Saturday, August 27, 2022

The Dream We All Dream Of

I'm currently fascinated and slightly terrified by AI programs such as DALL-E and Midjourney. They take bits and pieces of existing online assets, and assemble them into new drawings, based on parameters entered by the user. You would think that a computer making its own artwork is the stuff of science fiction, but I've seen some of the stuff churned out by these programs, and it has genuine artistic merit. Someone instructed Midjourney to create images based on lyrics from the Electric Light Orchestra song Mr. Blue Sky, and what it produced were moody backgrounds and a nebulous face made of clouds. Wait, let me show you what I mean.

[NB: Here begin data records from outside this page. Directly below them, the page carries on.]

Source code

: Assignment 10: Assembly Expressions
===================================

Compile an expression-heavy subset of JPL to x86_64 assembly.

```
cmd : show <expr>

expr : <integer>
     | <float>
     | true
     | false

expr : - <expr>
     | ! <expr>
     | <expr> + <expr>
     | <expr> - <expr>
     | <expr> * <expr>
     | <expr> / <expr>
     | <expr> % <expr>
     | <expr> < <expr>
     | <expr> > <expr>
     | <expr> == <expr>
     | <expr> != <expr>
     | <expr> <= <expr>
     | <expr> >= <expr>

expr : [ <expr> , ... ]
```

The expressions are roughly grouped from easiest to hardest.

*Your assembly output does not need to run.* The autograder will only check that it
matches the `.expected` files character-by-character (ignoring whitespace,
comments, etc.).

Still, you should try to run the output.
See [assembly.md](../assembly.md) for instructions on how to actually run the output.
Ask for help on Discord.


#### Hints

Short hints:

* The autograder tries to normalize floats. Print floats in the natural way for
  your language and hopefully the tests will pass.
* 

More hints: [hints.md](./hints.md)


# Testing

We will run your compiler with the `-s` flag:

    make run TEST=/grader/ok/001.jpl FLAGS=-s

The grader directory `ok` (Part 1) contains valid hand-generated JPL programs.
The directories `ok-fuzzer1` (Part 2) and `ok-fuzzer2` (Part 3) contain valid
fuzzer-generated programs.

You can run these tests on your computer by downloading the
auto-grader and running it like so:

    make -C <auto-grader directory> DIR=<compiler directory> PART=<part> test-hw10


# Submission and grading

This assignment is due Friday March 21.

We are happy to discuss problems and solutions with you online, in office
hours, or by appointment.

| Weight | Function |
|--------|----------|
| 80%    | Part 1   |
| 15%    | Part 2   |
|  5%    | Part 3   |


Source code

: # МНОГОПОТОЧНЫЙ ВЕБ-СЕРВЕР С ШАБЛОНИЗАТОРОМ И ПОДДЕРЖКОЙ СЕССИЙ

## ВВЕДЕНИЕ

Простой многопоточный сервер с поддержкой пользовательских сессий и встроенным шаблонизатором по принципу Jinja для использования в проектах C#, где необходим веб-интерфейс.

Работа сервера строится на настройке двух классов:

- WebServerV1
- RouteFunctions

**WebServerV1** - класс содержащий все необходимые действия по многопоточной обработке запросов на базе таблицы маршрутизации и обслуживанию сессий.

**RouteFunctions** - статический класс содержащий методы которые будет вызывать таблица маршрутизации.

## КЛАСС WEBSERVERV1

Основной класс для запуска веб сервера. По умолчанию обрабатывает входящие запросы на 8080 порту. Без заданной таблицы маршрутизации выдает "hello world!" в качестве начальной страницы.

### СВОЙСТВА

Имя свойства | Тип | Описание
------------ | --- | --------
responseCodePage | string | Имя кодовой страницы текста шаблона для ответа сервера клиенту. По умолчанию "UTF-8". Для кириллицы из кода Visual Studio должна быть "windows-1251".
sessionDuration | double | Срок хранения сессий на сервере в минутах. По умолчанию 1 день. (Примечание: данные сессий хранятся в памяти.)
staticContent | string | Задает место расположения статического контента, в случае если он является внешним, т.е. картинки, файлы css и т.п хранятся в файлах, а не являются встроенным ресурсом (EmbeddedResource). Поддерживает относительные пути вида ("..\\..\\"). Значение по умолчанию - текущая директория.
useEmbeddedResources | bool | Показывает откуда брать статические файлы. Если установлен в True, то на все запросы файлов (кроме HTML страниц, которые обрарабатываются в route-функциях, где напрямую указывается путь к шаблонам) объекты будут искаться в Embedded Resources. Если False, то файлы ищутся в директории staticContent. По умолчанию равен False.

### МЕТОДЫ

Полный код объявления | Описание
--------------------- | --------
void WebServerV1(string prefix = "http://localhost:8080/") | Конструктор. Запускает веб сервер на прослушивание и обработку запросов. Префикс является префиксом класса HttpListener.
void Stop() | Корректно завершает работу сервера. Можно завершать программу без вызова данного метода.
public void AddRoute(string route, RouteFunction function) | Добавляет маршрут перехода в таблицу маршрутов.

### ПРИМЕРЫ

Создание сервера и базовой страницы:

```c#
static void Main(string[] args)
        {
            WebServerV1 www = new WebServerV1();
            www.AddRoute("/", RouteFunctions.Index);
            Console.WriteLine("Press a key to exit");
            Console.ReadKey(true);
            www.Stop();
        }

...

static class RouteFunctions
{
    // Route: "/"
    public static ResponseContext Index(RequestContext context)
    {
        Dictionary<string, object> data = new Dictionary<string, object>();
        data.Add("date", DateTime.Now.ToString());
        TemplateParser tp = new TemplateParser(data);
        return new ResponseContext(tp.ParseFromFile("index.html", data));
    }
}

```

It's fascinating because it's stimulating artwork which demonstrates, or at least convincingly duplicates, creativity by the machine that created it. That could credibly pass for a being named Mr. Blue Sky, couldn't it? It's terrifying because I draw as a hobby, but know dozens of others who do it for a living, or at least for supplementary income. A computer program that can churn out furry artwork on a whim for ten dollars a month is going to put a big crimp in the incomes of living, breathing artists. After all, why buy the cow when you can get an extremely detailed, slightly eerie AI-generated cow for nearly free?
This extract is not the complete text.